Questions and Answers:

Operator

[Operator Instructions] Your first question comes from the line of Vincent Andrews of Morgan Stanley.

Vincent Andrews -- Morgan Stanley -- Analyst

Thank you and good morning everyone. Mayo I was just wondering if you can talk about, you mentioned the $17 million ton run rate in potash in the fourth quarter. And maybe you can just talk about sort of what your expectations are for potash production in 2022, and in particular whether that run rate is sustainable or if that's just something that could be achieved quickly in a short period of time but you can't just keep doing it all the way through next year. So if you want to add more capacity for next year, it's little more of a complex decision, so maybe you could just help us understand how those dynamics take shape.

Mayo Schmidt -- Mayo Schmidt

Sure. And I'll be happy to address that very, very good question. One is, our run rate of 17 million tons has been due to the very quick reaction that we had, and I think you remember when we understood there was a loss of production on that Friday night. Our potash team led by Ken Seitz was able to over a period of the weekend identify another 500,000 tons by labor and mechanical machinery, et cetera, to be able to address that. And then frankly in another 72 hours was able to continue that study and that analysis and undertaking, come up with another 500. And that's really what that is, is that standby production that we've been talking about for a number of years, we could feel it is sustainable, only affected by turnarounds, necessary maintenance and -- that we would do in our mines. But we think about the flexibility in the automation that we have and the six mines that we have and that ability to address the demand. And what I'd like to do is just take a second and ask Ken to talk a little bit about his ability to not only sustain the 17 million tons but also look toward other opportunities. Ken?

Ken Seitz -- Executive Vice President and Chief Executive Officer of Potash

Yeah, thanks. Thanks, Vincent for the question. So just to clarify, the 17 million tonnes annualized run rate is something that we're doing in the fourth quarter and not suggesting that over the course of 2022 we'd be able to sustain a 17 million ton run rate. We don't have labor or mining machine sitting at the face looking for that big an increase in production. But what we have done in 2021 is ramped up with labor and with mining machines for that extra million tons so that it was -- as we head into 2022 we're expecting stable global demand, that's a great thing for the market. And we expect that from a production sales point of view, well, this year will produce around 14 million tons and we'll preserve capacity to do sort of a similar thing in 2022 that we did in 2021. In other words, to ramp up production again perhaps by another million tons over this year's production rate. So we're preserving that capacity, strong global demand next year, but just to clarify that 17 million tonne run rate is for the fourth quarter only.

Operator

Your next question comes from the line of Christopher Parkinson of Mizuho.
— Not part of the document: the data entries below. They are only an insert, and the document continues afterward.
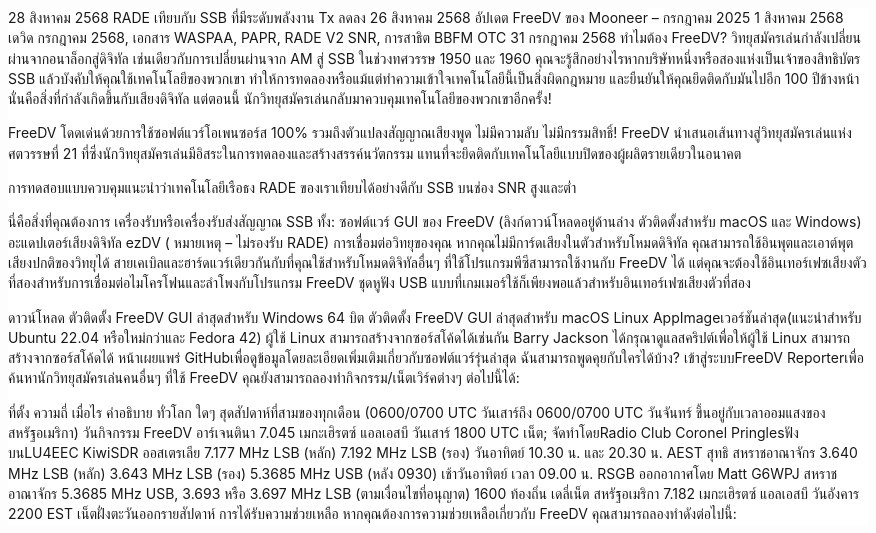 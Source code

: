28 สิงหาคม 2568
RADE เทียบกับ SSB ที่มีระดับพลังงาน Tx ลดลง
26 สิงหาคม 2568
อัปเดต FreeDV ของ Mooneer – กรกฎาคม 2025
1 สิงหาคม 2568
เดวิด กรกฎาคม 2568, เอกสาร WASPAA, PAPR, RADE V2 SNR, การสาธิต BBFM OTC
31 กรกฎาคม 2568
ทำไมต้อง FreeDV?
วิทยุสมัครเล่นกำลังเปลี่ยนผ่านจากอนาล็อกสู่ดิจิทัล เช่นเดียวกับการเปลี่ยนผ่านจาก AM สู่ SSB ในช่วงทศวรรษ 1950 และ 1960 คุณจะรู้สึกอย่างไรหากบริษัทหนึ่งหรือสองแห่งเป็นเจ้าของสิทธิบัตร SSB แล้วบังคับให้คุณใช้เทคโนโลยีของพวกเขา ทำให้การทดลองหรือแม้แต่ทำความเข้าใจเทคโนโลยีนี้เป็นสิ่งผิดกฎหมาย และยืนยันให้คุณยึดติดกับมันไปอีก 100 ปีข้างหน้า นั่นคือสิ่งที่กำลังเกิดขึ้นกับเสียงดิจิทัล แต่ตอนนี้ นักวิทยุสมัครเล่นกลับมาควบคุมเทคโนโลยีของพวกเขาอีกครั้ง!

FreeDV โดดเด่นด้วยการใช้ซอฟต์แวร์โอเพนซอร์ส 100% รวมถึงตัวแปลงสัญญาณเสียงพูด ไม่มีความลับ ไม่มีกรรมสิทธิ์! FreeDV นำเสนอเส้นทางสู่วิทยุสมัครเล่นแห่งศตวรรษที่ 21 ที่ซึ่งนักวิทยุสมัครเล่นมีอิสระในการทดลองและสร้างสรรค์นวัตกรรม แทนที่จะยึดติดกับเทคโนโลยีแบบปิดของผู้ผลิตรายเดียวในอนาคต

การทดสอบแบบควบคุมแนะนำว่าเทคโนโลยีเรือธง RADE ของเราเทียบได้อย่างดีกับ SSB บนช่อง SNR สูงและต่ำ

นี่คือสิ่งที่คุณต้องการ
เครื่องรับหรือเครื่องรับส่งสัญญาณ SSB
ทั้ง:
ซอฟต์แวร์ GUI ของ FreeDV (ลิงก์ดาวน์โหลดอยู่ด้านล่าง ตัวติดตั้งสำหรับ macOS และ Windows)
อะแดปเตอร์เสียงดิจิทัล ezDV ( หมายเหตุ – ไม่รองรับ RADE)
การเชื่อมต่อวิทยุของคุณ
หากคุณไม่มีการ์ดเสียงในตัวสำหรับโหมดดิจิทัล คุณสามารถใช้อินพุตและเอาต์พุตเสียงปกติของวิทยุได้ สายเคเบิลและฮาร์ดแวร์เดียวกันกับที่คุณใช้สำหรับโหมดดิจิทัลอื่นๆ ที่ใช้โปรแกรมพีซีสามารถใช้งานกับ FreeDV ได้ แต่คุณจะต้องใช้อินเทอร์เฟซเสียงตัวที่สองสำหรับการเชื่อมต่อไมโครโฟนและลำโพงกับโปรแกรม FreeDV ชุดหูฟัง USB แบบที่เกมเมอร์ใช้ก็เพียงพอแล้วสำหรับอินเทอร์เฟซเสียงตัวที่สอง

ดาวน์โหลด
ตัวติดตั้ง FreeDV GUI ล่าสุดสำหรับ Windows 64 บิต
ตัวติดตั้ง FreeDV GUI ล่าสุดสำหรับ macOS
Linux AppImageเวอร์ชันล่าสุด(แนะนำสำหรับ Ubuntu 22.04 หรือใหม่กว่าและ Fedora 42)
ผู้ใช้ Linux สามารถสร้างจากซอร์สโค้ดได้เช่นกัน Barry Jackson ได้กรุณาดูแลสคริปต์เพื่อให้ผู้ใช้ Linux สามารถสร้างจากซอร์สโค้ดได้
หน้าเผยแพร่ GitHubเพื่อดูข้อมูลโดยละเอียดเพิ่มเติมเกี่ยวกับซอฟต์แวร์รุ่นล่าสุด
ฉันสามารถพูดคุยกับใครได้บ้าง?
เข้าสู่ระบบFreeDV Reporterเพื่อค้นหานักวิทยุสมัครเล่นคนอื่นๆ ที่ใช้ FreeDV คุณยังสามารถลองทำกิจกรรม/เน็ตเวิร์คต่างๆ ต่อไปนี้ได้:

ที่ตั้ง	ความถี่	เมื่อไร	คำอธิบาย
ทั่วโลก	ใดๆ	สุดสัปดาห์ที่สามของทุกเดือน (0600/0700 UTC วันเสาร์ถึง 0600/0700 UTC วันจันทร์ ขึ้นอยู่กับเวลาออมแสงของสหรัฐอเมริกา)	วันกิจกรรม FreeDV
อาร์เจนตินา	7.045 เมกะเฮิรตซ์ แอลเอสบี	วันเสาร์ 1800 UTC	เน็ต; จัดทำโดยRadio Club Coronel PringlesฟังบนLU4EEC KiwiSDR
ออสเตรเลีย	7.177 MHz LSB (หลัก)
7.192 MHz LSB (รอง)	วันอาทิตย์ 10.30 น. และ 20.30 น. AEST	สุทธิ
สหราชอาณาจักร	3.640 MHz LSB (หลัก)
3.643 MHz LSB (รอง)
5.3685 MHz USB (หลัง 0930)	เช้าวันอาทิตย์ เวลา 09.00 น.	RSGB ออกอากาศโดย Matt G6WPJ
สหราชอาณาจักร	5.3685 MHz USB,
3.693 หรือ 3.697 MHz LSB
(ตามเงื่อนไขที่อนุญาต)	1600 ท้องถิ่น	เดลี่เน็ต
สหรัฐอเมริกา	7.182 เมกะเฮิรตซ์ แอลเอสบี	วันอังคาร 2200 EST	เน็ตฝั่งตะวันออกรายสัปดาห์
การได้รับความช่วยเหลือ
หากคุณต้องการความช่วยเหลือเกี่ยวกับ FreeDV คุณสามารถลองทำดังต่อไปนี้:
Christopher Parkinson -- Mizuho -- Analyst

Great, thank you very much for taking my question. So to the best of your ability, can you quickly comment on how you believe nitrogen trade dynamics will evolve just given the situations in both I'd say broader Europe as well as China as it sets up for the first half of 2022. And then also just for China and just what's your opinion on the intermediate to long-term export tonnage if any at all. Thank you.

Mayo Schmidt -- Mayo Schmidt

Raef, if you want to take that question please.

Raef Sully -- Executive Vice President and CEO of Nitrogen and Phosphate

Yeah, thanks. So look, nitrogen is tight and will continue to be so. It was tight at the start of this year and was exacerbated when we saw energy prices spike in Europe. Now, I think our outlook for energy prices [Indecipherable] them to come back to more normal levels in the next six to 12 months in the US that would be $3, $3.50 in Europe, the $8 range or something around that. Even so, while that's been happening, demand is continuing to grow. Just to put some perspective on this, the global ammonia market is about 170 million tons of which about 20 million in Australia. That market has been growing at 1.5% per annum to 2% per annum for the last 30 years, is continuing to grow at that pace. That means every year there is 2 million tons to 3 million tons of additional demand required to be supplied by the market. That demand is continuing, so despite the fact that there has been some curtailments this year in Europe because of the high energy prices. If you look forward for the next three years, you'll see that there are some projects coming on but those projects do not offset the growth in demand. So we expect to see good tight market of nitrogen through next year and beyond. And I'm going to pass it now to Jason who has got some additional color he'd like to add.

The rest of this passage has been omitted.